Inflation to Average 15% in 2025, 10% in 2026
Ghana’s inflation rate is projected to average 15% in 2025 and drop further to 10% in 2026, international ratings agency Fitch has stated in its latest economic outlook for the country.
This marks a significant improvement from the estimated average inflation of 23% in 2024, driven largely by the sharp appreciation of the Ghanaian cedi since April 2025, sustained monetary tightening by the Bank of Ghana, and ongoing fiscal consolidation efforts by government.
“The size of the pass-through of exchange rate appreciation is uncertain,” Fitch noted, “but we believe it will rapidly contribute to a moderation in domestic inflation, supported by lower oil and international food prices.”
The UK-based ratings firm further indicated that the Bank of Ghana is likely to commence monetary policy easing in July 2025, signalling a potential shift from the current tight policy stance as inflationary pressures subside.

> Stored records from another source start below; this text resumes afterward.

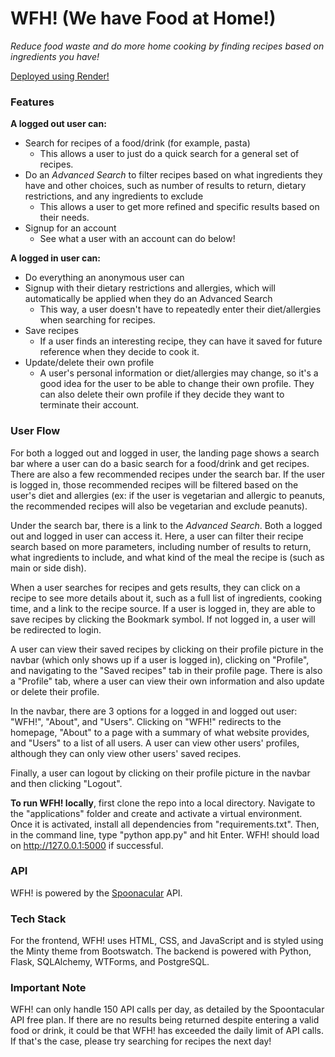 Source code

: # WFH! (We have Food at Home!)

*Reduce food waste and do more home cooking by finding recipes based on ingredients you have!*

[Deployed using Render!](https://we-have-food-at-home.onrender.com/)

### Features
**A logged out user can:**
- Search for recipes of a food/drink (for example, pasta)
  - This allows a user to just do a quick search for a general set of recipes.
- Do an *Advanced Search* to filter recipes based on what ingredients they have and other choices, such as number of results to return, dietary restrictions, and any ingredients to exclude
  - This allows a user to get more refined and specific results based on their needs.
- Signup for an account 
  - See what a user with an account can do below!

**A logged in user can:**
- Do everything an anonymous user can
- Signup with their dietary restrictions and allergies, which will automatically be applied when they do an Advanced Search
  - This way, a user doesn't have to repeatedly enter their diet/allergies when searching for recipes.
- Save recipes
  - If a user finds an interesting recipe, they can have it saved for future reference when they decide to cook it.
- Update/delete their own profile
  - A user's personal information or diet/allergies may change, so it's a good idea for the user to be able to change their own profile. They can also delete their own profile if they decide they want to terminate their account.

### User Flow
For both a logged out and logged in user, the landing page shows a search bar where a user can do a basic search for a food/drink and get recipes. There are also a few recommended recipes under the search bar. If the user is logged in, those recommended recipes will be filtered based on the user's diet and allergies (ex: if the user is vegetarian and allergic to peanuts, the recommended recipes will also be vegetarian and exclude peanuts).

Under the search bar, there is a link to the *Advanced Search*. Both a logged out and logged in user can access it. Here, a user can filter their recipe search based on more parameters, including number of results to return, what ingredients to include, and what kind of the meal the recipe is (such as main or side dish).

When a user searches for recipes and gets results, they can click on a recipe to see more details about it, such as a full list of ingredients, cooking time, and a link to the recipe source. If a user is logged in, they are able to save recipes by clicking the Bookmark symbol. If not logged in, a user will be redirected to login.

A user can view their saved recipes by clicking on their profile picture in the navbar (which only shows up if a user is logged in), clicking on "Profile", and navigating to the "Saved recipes" tab in their profile page. There is also a "Profile" tab, where a user can view their own information and also update or delete their profile.

In the navbar, there are 3 options for a logged in and logged out user: "WFH!", "About", and "Users". Clicking on "WFH!" redirects to the homepage, "About" to a page with a summary of what website provides, and "Users" to a list of all users. A user can view other users' profiles, although they can only view other users' saved recipes. 

Finally, a user can logout by clicking on their profile picture in the navbar and then clicking "Logout".

__To run WFH! locally__, first clone the repo into a local directory. Navigate to the "applications" folder and create and activate a virtual environment. Once it is activated, install all dependencies from "requirements.txt". Then, in the command line, type "python app.py" and hit Enter. WFH! should load on http://127.0.0.1:5000 if successful.

### API
WFH! is powered by the [Spoonacular](https://spoonacular.com/food-api/docs) API.

### Tech Stack
For the frontend, WFH! uses HTML, CSS, and JavaScript and is styled using the Minty theme from Bootswatch. The backend is powered with Python, Flask, SQLAlchemy, WTForms, and PostgreSQL.

### Important Note
WFH! can only handle 150 API calls per day, as detailed by the Spoontacular API free plan. If there are no results being returned despite entering a valid food or drink, it could be that WFH! has exceeded the daily limit of API calls. If that's the case, please try searching for recipes the next day! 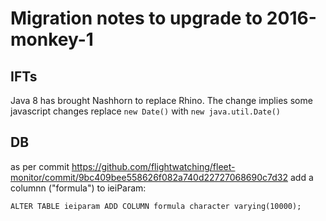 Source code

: Migration notes to upgrade to 2016-monkey-1
=========

IFTs
---

Java 8 has brought Nashhorn to replace Rhino. The change implies some javascript changes
replace `new Date()` with `new java.util.Date()`

DB
---
as per commit https://github.com/flightwatching/fleet-monitor/commit/9bc409bee558626f082a740d22727068690c7d32 add a columnn ("formula") to ieiParam:

`ALTER TABLE ieiparam ADD COLUMN formula character varying(10000);`
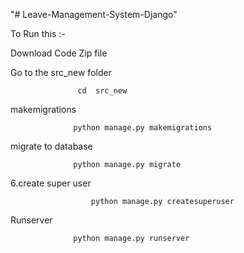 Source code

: "# Leave-Management-System-Django"

To Run this :-

Download Code Zip file

Go to the src_new folder

                   cd  src_new


makemigrations

                  python manage.py makemigrations
migrate to database

                  python manage.py migrate
6.create super user

                      python manage.py createsuperuser
Runserver

                  python manage.py runserver
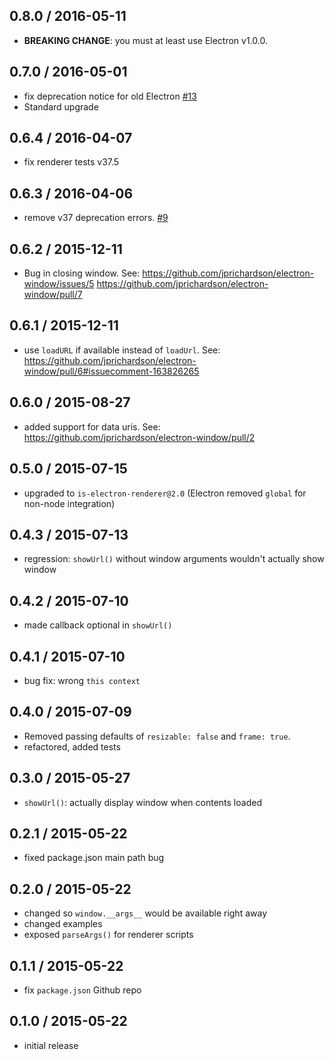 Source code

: 0.8.0 / 2016-05-11
------------------
- **BREAKING CHANGE**: you must at least use Electron v1.0.0.

0.7.0 / 2016-05-01
------------------
- fix deprecation notice for old Electron [#13][#13]
- Standard upgrade

0.6.4 / 2016-04-07
------------------
- fix renderer tests v37.5

0.6.3 / 2016-04-06
------------------
- remove v37 deprecation errors. [#9][#9]

0.6.2 / 2015-12-11
------------------
- Bug in closing window. See: https://github.com/jprichardson/electron-window/issues/5 https://github.com/jprichardson/electron-window/pull/7

0.6.1 / 2015-12-11
------------------
- use `loadURL` if available instead of `loadUrl`. See: https://github.com/jprichardson/electron-window/pull/6#issuecomment-163826265

0.6.0 / 2015-08-27
------------------
- added support for data uris. See: https://github.com/jprichardson/electron-window/pull/2

0.5.0 / 2015-07-15
------------------
- upgraded to `is-electron-renderer@2.0` (Electron removed `global` for non-node integration)

0.4.3 / 2015-07-13
------------------
- regression: `showUrl()` without window arguments wouldn't actually show window

0.4.2 / 2015-07-10
------------------
- made callback optional in `showUrl()`

0.4.1 / 2015-07-10
------------------
- bug fix: wrong `this context`

0.4.0 / 2015-07-09
------------------
- Removed passing defaults of `resizable: false` and `frame: true`.
- refactored, added tests

0.3.0 / 2015-05-27
------------------
- `showUrl()`: actually display window when contents loaded

0.2.1 / 2015-05-22
------------------
- fixed package.json main path bug

0.2.0 / 2015-05-22
------------------
- changed so `window.__args__` would be available right away
- changed examples
- exposed `parseArgs()` for renderer scripts

0.1.1 / 2015-05-22
------------------
- fix `package.json` Github repo

0.1.0 / 2015-05-22
------------------
- initial release

[#13]: https://github.com/jprichardson/electron-window/pull/13      "Use opts.preload when Electron version is less than 0.37.3"
[#12]: https://github.com/jprichardson/electron-window/pull/12      "removed options.preload deprecation errors."
[#11]: https://github.com/jprichardson/electron-window/issues/11    "replace options.preload with options.webPreferences.preload"
[#10]: https://github.com/jprichardson/electron-window/pull/10      "Fix preload scripts in electron-window"
[#9]: https://github.com/jprichardson/electron-window/pull/9        "Remove 0.37 deprecation warnings"
[#8]: https://github.com/jprichardson/electron-window/issues/8      "Deprecated Url methods in favor of URL (following Electron convention)"
[#7]: https://github.com/jprichardson/electron-window/pull/7        "Remove window reference on `close` instead of `closed`"
[#6]: https://github.com/jprichardson/electron-window/pull/6        "Change win.loadUrl to win.loadURL"
[#5]: https://github.com/jprichardson/electron-window/issues/5      "Error message when closing window"
[#4]: https://github.com/jprichardson/electron-window/issues/4      "loadUrl deprecation in BrowserWindow"
[#3]: https://github.com/jprichardson/electron-window/pull/3        "added `showUrl` `show` arg"
[#2]: https://github.com/jprichardson/electron-window/pull/2        "added datauri case and test"
[#1]: https://github.com/jprichardson/electron-window/issues/1      "BrowserWindow Methods?"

Inflation Hits 18.4% in May, Lowest Since February 2022
The disinflationary trend appears to be well underway. Ghana’s year-on-year inflation for May 2025 declined to 18.4%, the lowest level since February 2022, and the fifth consecutive monthly drop. The fall in consumer prices has been largely attributed to reductions in transport fares – following sustained cuts in fuel prices – and a deceleration in non-food inflation.
Growth Remains Resilient
Fitch also pointed to Ghana’s resilient economic growth despite macroeconomic imbalances and ongoing debt restructuring efforts. Real Gross Domestic Product (GDP) growth came in at 3.1% in 2023 and is estimated to have accelerated to 5.7% in 2024.
Looking ahead, the agency projects GDP growth of 4.0% in 2025 and 4.5% in 2026, anchored by a recovery in agricultural output—particularly cocoa—following years of depressed yields, and continued expansion in the industrial and services sectors.
The revised outlook comes as the country gradually exits a period of economic turbulence characterised by high inflation, exchange rate volatility, and a domestic debt restructuring programme under an IMF-supported reform plan.